## 1 Introduction

This document discusses baseline correction methods that can be used with package hyperSpec. Package hyperSpec provides two fitting functions for polynomial baselines, spc_fit_poly() and spc_fit_poly_below(). Another possibility is spc_rubberband(), a “rubberband” method that determines support points by finding the convex hull of each spectrum. The baselines are then piecewise linear or (smoothing) splines through the support points.

Please note that a specialized package for baseline fitting, package baseline[1,2], exists that provides many more methods to fit baselines to spectroscopic data. Using package baseline with hyperSpec objects is demonstrated in vignette ("hyperspec").

## 2 Polynomial Baselines

In contrast to many other programs that provide baseline correction methods, package hyperSpec’s polynomial baseline functions do least squares fits. However, the baselines can be forced through particular points, if this behaviour is needed.

The main difference between the two functions is that spc_fit_poly() returns a least squares fit through the complete spectrum that is given in fit.to whereas spc_fit_poly_below() tries to find appropriate spectral regions to fit the baseline to.

### 2.1 Syntax and Parameters

spc_fit_poly(fit.to, apply.to = fit.to, poly.order = 1)

spc_fit_poly_below(fit.to, apply.to = fit.to, poly.order = 1, npts.min = NULL, noise = 0)
• fit.to: hyperSpec object with the spectra whose baselines are to be fitted.
• apply.to: hyperSpec object giving the spectral range, on which the baselines should be evaluated. If apply() is NULL, a hyperSpec object with the polynomial coefficients is returned instead of evaluated baselines.
• poly.order: polynomial order of the baselines.
• npts.min: minimal number of data points per spectrum to be used for the fit. Argument npts.min defaults to the larger of 3 times (poly.order + 1) or $$\frac{1}{20th}$$ of the number of data points per spectrum. If npts.min $$\leq$$ poly.order, a warning is issued and npts.min <- poly.order + 1 is used.
• noise: a vector giving the amount of noise, see below.

### 2.2 General Use

Both functions fit the polynomial to the spectral range given in hyperSpec object fit.to. If apply.to is not NULL, the polynomials are evaluated on the spectral range of apply.to. Otherwise, the polynomial coefficients are returned.

Subtracting the baseline is up to the user, it is easily done as hyperSpec provides the - (minus) operator.

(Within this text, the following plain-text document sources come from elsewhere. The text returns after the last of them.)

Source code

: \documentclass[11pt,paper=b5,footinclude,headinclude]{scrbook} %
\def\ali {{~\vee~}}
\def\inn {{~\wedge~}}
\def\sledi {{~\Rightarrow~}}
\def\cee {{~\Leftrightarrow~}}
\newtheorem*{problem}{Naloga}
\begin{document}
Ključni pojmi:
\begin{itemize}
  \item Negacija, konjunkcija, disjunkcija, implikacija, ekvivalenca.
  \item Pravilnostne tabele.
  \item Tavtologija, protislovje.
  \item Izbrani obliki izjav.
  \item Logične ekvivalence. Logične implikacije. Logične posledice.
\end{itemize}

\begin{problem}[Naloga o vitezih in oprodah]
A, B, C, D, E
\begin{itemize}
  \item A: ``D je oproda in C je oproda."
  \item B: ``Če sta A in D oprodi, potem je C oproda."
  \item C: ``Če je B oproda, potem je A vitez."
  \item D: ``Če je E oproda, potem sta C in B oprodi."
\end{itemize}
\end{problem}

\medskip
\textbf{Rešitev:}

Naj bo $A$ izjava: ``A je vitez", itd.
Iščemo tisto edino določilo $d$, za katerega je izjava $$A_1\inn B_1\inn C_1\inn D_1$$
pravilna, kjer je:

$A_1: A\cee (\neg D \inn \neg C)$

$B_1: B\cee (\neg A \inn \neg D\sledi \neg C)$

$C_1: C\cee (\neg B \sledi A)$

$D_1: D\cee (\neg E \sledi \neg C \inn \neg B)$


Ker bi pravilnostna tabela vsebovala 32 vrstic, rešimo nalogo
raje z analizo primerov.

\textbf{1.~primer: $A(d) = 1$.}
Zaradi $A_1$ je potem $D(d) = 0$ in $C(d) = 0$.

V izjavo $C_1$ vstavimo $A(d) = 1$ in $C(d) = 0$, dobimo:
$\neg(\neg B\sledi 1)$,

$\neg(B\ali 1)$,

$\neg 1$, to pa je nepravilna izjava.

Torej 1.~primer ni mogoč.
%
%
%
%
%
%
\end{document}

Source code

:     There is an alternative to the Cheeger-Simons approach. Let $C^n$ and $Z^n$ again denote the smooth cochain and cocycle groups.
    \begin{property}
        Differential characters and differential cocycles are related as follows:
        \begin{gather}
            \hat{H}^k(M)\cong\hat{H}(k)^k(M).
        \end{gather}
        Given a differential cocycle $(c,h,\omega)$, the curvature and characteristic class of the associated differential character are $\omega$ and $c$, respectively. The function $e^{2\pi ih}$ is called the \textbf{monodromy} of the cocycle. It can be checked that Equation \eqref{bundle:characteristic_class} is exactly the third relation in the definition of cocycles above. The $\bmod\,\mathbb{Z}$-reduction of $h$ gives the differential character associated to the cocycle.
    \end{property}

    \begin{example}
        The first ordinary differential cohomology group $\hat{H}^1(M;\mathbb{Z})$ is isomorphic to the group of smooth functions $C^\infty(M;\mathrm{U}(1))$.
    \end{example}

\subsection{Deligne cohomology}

### 2.3 Fitting Polynomial Baselines Using Least Squares

Commonly, baselines are fit using (single) support points that are specified by the user. Also, usually $$n + 1$$ support point is used for a polynomial of order $$n$$. This approach is appropriate for spectra with high signal to noise ratio.

Such a baseline can be obtained by restricting the spectra in fit.to to the respective points (see figure 2.1):

# Load Raman spectra
file <- system.file("extdata/chondro_mini.rds", package = "hyperSpec")
chondro_mini <- readRDS(file)
bl <- spc_fit_poly(chondro_mini[, , c(633, 1788)], chondro_mini)

plot(chondro_mini, plot.args = list(ylim = c(200, 600)), col = 1:2)
plot(chondro_mini[, , c(633, 1788)],
add = TRUE, col = 1:2,
lines.args = list(type = "p", pch = 20)
)
plot(bl, add = TRUE, col = 1:2)

However, if the signal to noise ratio is not ideal, a polynomial with $$n + 1$$ supporting points (i.e. with zero degrees of freedom) is subject to a considerable amount of noise. If on the other hand, more data points consisting of baseline only are available, the uncertainty on the polynomial can be reduced by a least squares fit.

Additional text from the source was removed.